─── DATA ───

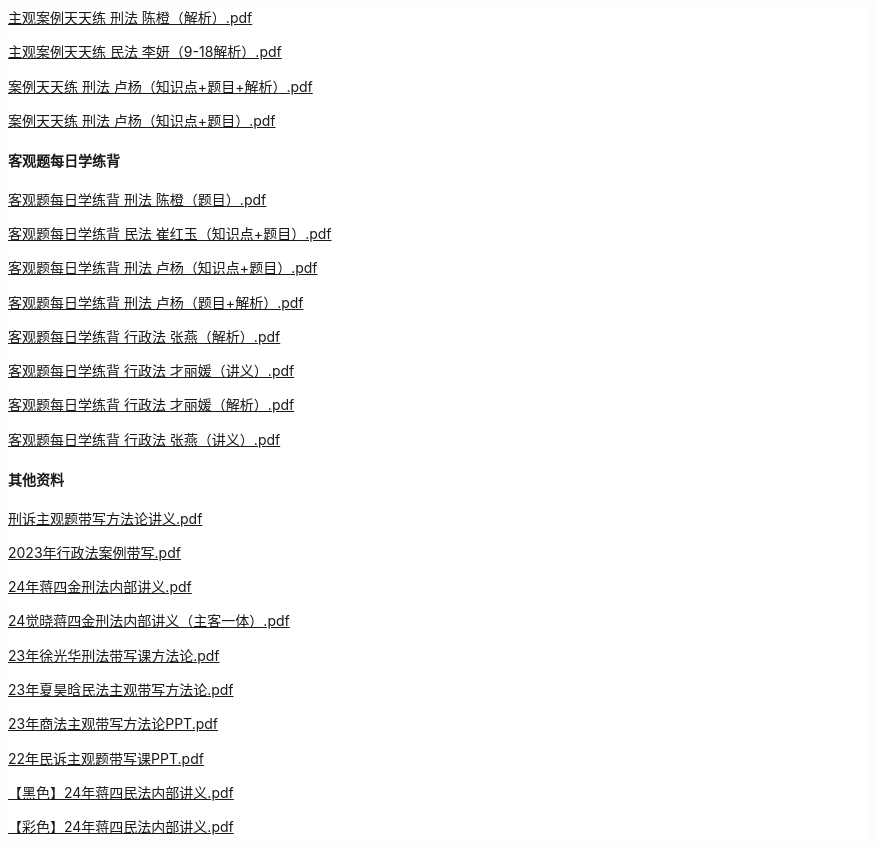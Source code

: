 
[主观案例天天练 刑法 陈橙（解析）.pdf](https://github.com/ahalawyer1/ahalawyer1/files/15446107/default.pdf)


[主观案例天天练 民法 李妍（9-18解析）.pdf](https://github.com/ahalawyer1/ahalawyer1/files/15446106/9-18.pdf)


[案例天天练 刑法 卢杨（知识点+题目+解析）.pdf](https://github.com/ahalawyer1/ahalawyer1/files/15446126/%2B.%2B.pdf)


[案例天天练 刑法 卢杨（知识点+题目）.pdf](https://github.com/ahalawyer1/ahalawyer1/files/15446125/%2B.pdf)


#### 客观题每日学练背


[客观题每日学练背 刑法 陈橙（题目）.pdf](https://github.com/ahalawyer1/ahalawyer1/files/15446115/default.pdf)


[客观题每日学练背 民法 崔红玉（知识点+题目）.pdf](https://github.com/ahalawyer1/ahalawyer1/files/15446114/%2B.pdf)


[客观题每日学练背 刑法 卢杨（知识点+题目）.pdf](https://github.com/ahalawyer1/ahalawyer1/files/15446124/%2B.pdf)


[客观题每日学练背 刑法 卢杨（题目+解析）.pdf](https://github.com/ahalawyer1/ahalawyer1/files/15446122/%2B.pdf)


[客观题每日学练背 行政法 张燕（解析）.pdf](https://github.com/ahalawyer1/ahalawyer1/files/15446121/default.pdf)


[客观题每日学练背 行政法 才丽媛（讲义）.pdf](https://github.com/ahalawyer1/ahalawyer1/files/15446120/default.pdf)


[客观题每日学练背 行政法 才丽媛（解析）.pdf](https://github.com/ahalawyer1/ahalawyer1/files/15446118/default.pdf)


[客观题每日学练背 行政法 张燕（讲义）.pdf](https://github.com/ahalawyer1/ahalawyer1/files/15446117/default.pdf)

#### 其他资料

[刑诉主观题带写方法论讲义.pdf](https://github.com/ahalawyer1/ahalawyer1/files/15446144/default.pdf)


[2023年行政法案例带写.pdf](https://github.com/ahalawyer1/ahalawyer1/files/15446143/2023.pdf)


[24年蒋四金刑法内部讲义.pdf](https://github.com/ahalawyer1/ahalawyer1/files/15446142/24.pdf)


[24觉晓蒋四金刑法内部讲义（主客一体）.pdf](https://github.com/ahalawyer1/ahalawyer1/files/15446141/24.pdf)


[23年徐光华刑法带写课方法论.pdf](https://github.com/ahalawyer1/ahalawyer1/files/15446140/23.pdf)


[23年夏昊晗民法主观带写方法论.pdf](https://github.com/ahalawyer1/ahalawyer1/files/15446139/23.pdf)


[23年商法主观带写方法论PPT.pdf](https://github.com/ahalawyer1/ahalawyer1/files/15446138/23.PPT.pdf)


[22年民诉主观题带写课PPT.pdf](https://github.com/ahalawyer1/ahalawyer1/files/15446137/22.PPT.pdf)


[【黑色】24年蒋四民法内部讲义.pdf](https://github.com/ahalawyer1/ahalawyer1/files/15446136/24.pdf)


[【彩色】24年蒋四民法内部讲义.pdf](https://github.com/ahalawyer1/ahalawyer1/files/15446135/24.pdf)


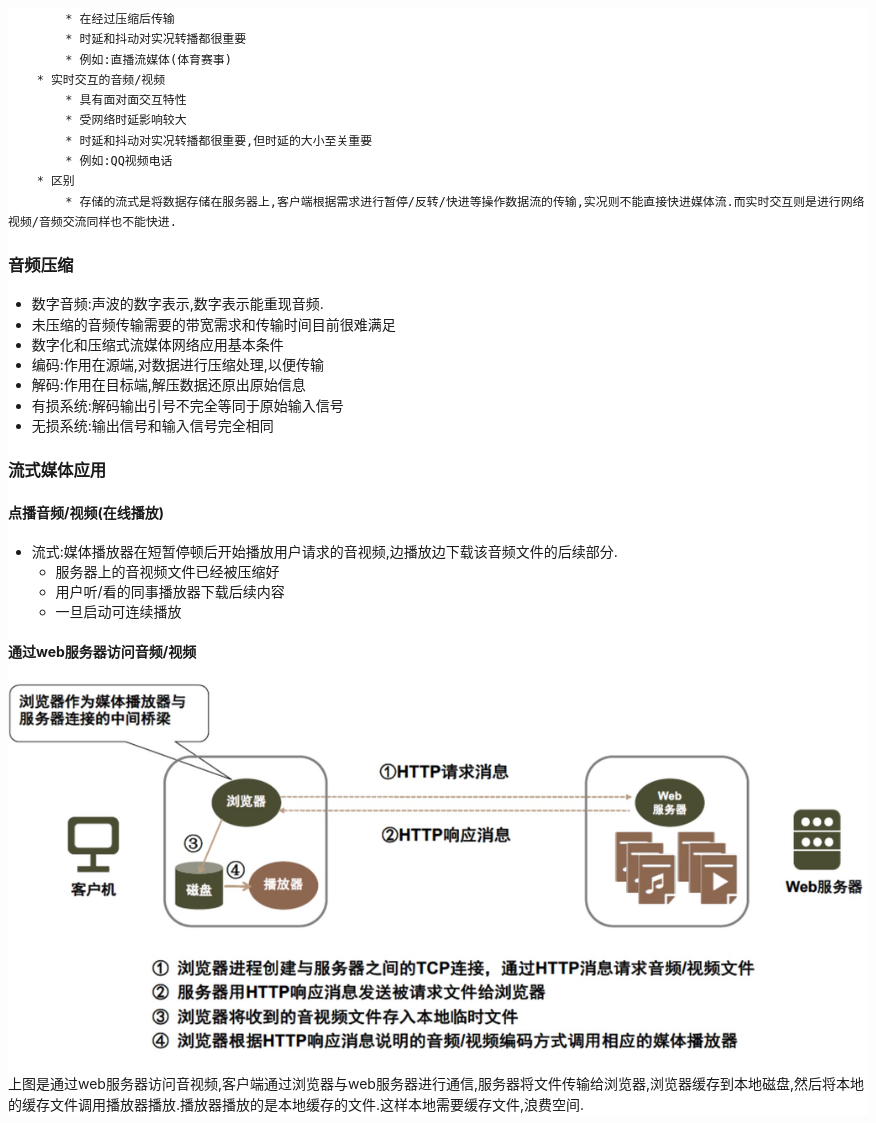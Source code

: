 			* 在经过压缩后传输
			* 时延和抖动对实况转播都很重要
			* 例如:直播流媒体(体育赛事)
		* 实时交互的音频/视频
			* 具有面对面交互特性
			* 受网络时延影响较大
			* 时延和抖动对实况转播都很重要,但时延的大小至关重要
			* 例如:QQ视频电话
		* 区别
			* 存储的流式是将数据存储在服务器上,客户端根据需求进行暂停/反转/快进等操作数据流的传输,实况则不能直接快进媒体流.而实时交互则是进行网络视频/音频交流同样也不能快进.

### 音频压缩
* 数字音频:声波的数字表示,数字表示能重现音频.
* 未压缩的音频传输需要的带宽需求和传输时间目前很难满足
* 数字化和压缩式流媒体网络应用基本条件
* 编码:作用在源端,对数据进行压缩处理,以便传输
* 解码:作用在目标端,解压数据还原出原始信息
* 有损系统:解码输出引号不完全等同于原始输入信号
* 无损系统:输出信号和输入信号完全相同

### 流式媒体应用
#### 点播音频/视频(在线播放)
* 流式:媒体播放器在短暂停顿后开始播放用户请求的音视频,边播放边下载该音频文件的后续部分.
	* 服务器上的音视频文件已经被压缩好
	* 用户听/看的同事播放器下载后续内容
	* 一旦启动可连续播放

#### 通过web服务器访问音频/视频

![通过web服务器访问](https://github.com/zzhangyuhang/computer-network/blob/master/photo/9.通过web服务器访问.png)

上图是通过web服务器访问音视频,客户端通过浏览器与web服务器进行通信,服务器将文件传输给浏览器,浏览器缓存到本地磁盘,然后将本地的缓存文件调用播放器播放.播放器播放的是本地缓存的文件.这样本地需要缓存文件,浪费空间.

───

_TASK TO COMPLETE_
Find the lines above that hold "主观案例天天练", then copy each of them.

_YOUR SOLUTION_
[主观案例天天练 刑法 陈橙（解析）.pdf](https://github.com/ahalawyer1/ahalawyer1/files/15446107/default.pdf)
[主观案例天天练 民法 李妍（9-18解析）.pdf](https://github.com/ahalawyer1/ahalawyer1/files/15446106/9-18.pdf)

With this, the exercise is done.